Anyways, endings are difficult, and when someone writes in a comic book setting, where they seem to think stories never need an ending, it gets even worse to do. For a comparison, look at your own ending to the UCFF issues you wrote. It took nine months, and I'm sure lots of time and effort on your part to get it the way you want. In Blairwood, I'm heading towards the ending now, and I'm facing the same issues on how to end it. I want to wrap things up, but not too quickly, but also in the same vein, I don't want to wrap everything up in the last five minutes like comics do these days.

Actually - the ending wasn't the problem. Everything else was. I had that ending in place before I did the first issue. There were a few things not specifically set out (like DJF smashing a mooninite into the African Citadel), but pretty much it was all there. The problem was the sheer amount of time it took to get done. It was 107 pages - the most I've ever written, and the beginning and middle took ages.

But I completely understand what you mean and agree. It's hard to write for franchises. I was talking to one of my friends in the comics business (I won't say who - and I still find it weird I can actually say that now) who was telling me how working on Superman is a horror. The editor comes in and says, "This is the story for the next two months - Superman has a cold" and then the writer of ACTION COMICS writes the second and sixth parts of the story - and that's it. When something like that is written by committee - I don't get how it can be done at all.

I've hated just about EVERY idea that Jemas has ever come up with his own when it comes to stories and plotting, don't get me wrong.

His Namor title on Tsunami sucked, his support of Ron Zimmerman on Marville (and other books) was inane.

And therefore I agree with you. I absolutely do NOT believe that Jemas was DIRECTLY responsible for making Marvel Comics good, but the moment he disappeared was the moment Joe Quesada decided to go back to the 90s, which incidentally happens to be the era that Quesada made his name as an artist.

Removing Jemas destroyed that alchemical perfection.

The whole nonsense I wrote about Mr Imagination, that's just thinking out loud poofery.

Heh. Poofery.

And I'm watching the second season of THE WEST WING at the moment and I realised that it's as if it's written by Bendis. Total cop out all the time. Second season ends with the promise of an entrenched political battle over the President's possibility of having committed fraud to win the presedential election. What came of it? Nothing. What about all those fantastic trial scenes Babbage alluded to? Nothing. Zoe gets kidnapped - then rescued because the kidnappers get drunk. Mandy just disappears. Ugh.
 
I can't for the life of me understand why people enjoy New Avengers.
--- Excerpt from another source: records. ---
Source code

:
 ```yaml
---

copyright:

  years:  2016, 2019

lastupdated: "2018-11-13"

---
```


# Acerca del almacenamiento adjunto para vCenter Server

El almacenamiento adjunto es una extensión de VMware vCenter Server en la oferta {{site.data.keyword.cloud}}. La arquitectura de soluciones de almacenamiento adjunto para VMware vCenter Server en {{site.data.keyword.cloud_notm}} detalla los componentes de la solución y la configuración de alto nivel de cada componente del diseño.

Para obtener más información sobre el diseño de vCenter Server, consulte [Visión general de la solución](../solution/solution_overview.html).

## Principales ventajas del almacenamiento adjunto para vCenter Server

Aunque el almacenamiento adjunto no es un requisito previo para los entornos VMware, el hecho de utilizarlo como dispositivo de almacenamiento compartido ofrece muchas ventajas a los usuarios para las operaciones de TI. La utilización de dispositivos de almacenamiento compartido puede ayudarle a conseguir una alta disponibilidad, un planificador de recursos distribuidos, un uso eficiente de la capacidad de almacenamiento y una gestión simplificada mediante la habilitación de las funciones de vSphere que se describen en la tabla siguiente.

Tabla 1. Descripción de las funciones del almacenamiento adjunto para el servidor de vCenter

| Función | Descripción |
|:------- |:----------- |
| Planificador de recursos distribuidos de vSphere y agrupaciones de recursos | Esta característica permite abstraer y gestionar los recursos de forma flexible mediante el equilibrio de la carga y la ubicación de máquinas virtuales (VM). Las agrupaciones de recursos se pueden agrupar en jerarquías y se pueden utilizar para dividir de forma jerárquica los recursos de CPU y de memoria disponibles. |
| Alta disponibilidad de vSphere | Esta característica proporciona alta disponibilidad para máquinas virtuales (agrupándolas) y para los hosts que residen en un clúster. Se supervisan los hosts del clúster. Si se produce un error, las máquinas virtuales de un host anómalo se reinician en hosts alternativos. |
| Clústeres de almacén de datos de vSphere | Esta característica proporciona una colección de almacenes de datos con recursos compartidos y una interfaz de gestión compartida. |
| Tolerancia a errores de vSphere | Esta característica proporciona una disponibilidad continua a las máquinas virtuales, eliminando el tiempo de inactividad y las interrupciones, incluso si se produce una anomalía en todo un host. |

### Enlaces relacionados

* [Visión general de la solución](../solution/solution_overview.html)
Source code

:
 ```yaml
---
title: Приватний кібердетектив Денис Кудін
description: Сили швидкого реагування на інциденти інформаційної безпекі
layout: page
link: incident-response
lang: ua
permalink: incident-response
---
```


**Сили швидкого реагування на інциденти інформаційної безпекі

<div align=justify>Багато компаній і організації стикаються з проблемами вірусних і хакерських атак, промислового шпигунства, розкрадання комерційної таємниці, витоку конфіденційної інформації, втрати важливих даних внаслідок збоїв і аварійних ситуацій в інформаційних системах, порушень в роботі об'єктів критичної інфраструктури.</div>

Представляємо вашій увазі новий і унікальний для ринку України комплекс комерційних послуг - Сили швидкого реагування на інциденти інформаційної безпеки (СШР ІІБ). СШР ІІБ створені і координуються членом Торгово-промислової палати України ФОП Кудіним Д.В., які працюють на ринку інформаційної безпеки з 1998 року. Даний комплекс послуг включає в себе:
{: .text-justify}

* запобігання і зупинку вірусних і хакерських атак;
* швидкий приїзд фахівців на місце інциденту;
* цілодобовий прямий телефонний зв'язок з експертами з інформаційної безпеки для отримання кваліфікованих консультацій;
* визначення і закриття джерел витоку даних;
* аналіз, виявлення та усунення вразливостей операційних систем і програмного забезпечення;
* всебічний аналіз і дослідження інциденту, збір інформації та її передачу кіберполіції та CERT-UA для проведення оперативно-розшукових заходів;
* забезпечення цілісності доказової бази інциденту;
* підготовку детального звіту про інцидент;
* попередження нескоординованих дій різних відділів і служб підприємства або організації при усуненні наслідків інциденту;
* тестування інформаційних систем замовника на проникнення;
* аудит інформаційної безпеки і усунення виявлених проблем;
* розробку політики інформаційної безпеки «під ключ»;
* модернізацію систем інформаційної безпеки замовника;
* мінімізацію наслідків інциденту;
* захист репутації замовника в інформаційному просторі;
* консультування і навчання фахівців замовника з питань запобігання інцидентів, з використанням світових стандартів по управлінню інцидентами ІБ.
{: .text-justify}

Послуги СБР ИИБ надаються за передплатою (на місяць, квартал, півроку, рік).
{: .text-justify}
The team is godawful. Bendis throws together a few characters he likes, Wolverine and Spider-Man to bring in the dollars, and a couple of old Avengers to keep the fans from getting too pissed. It's like he dug out a wet dream Avengers lineup from when he was 13 and decided to make a comic out of it.

The characterizations are one-dimensional, the pacing is unbearably slow, and the whole thing is just ridiculous.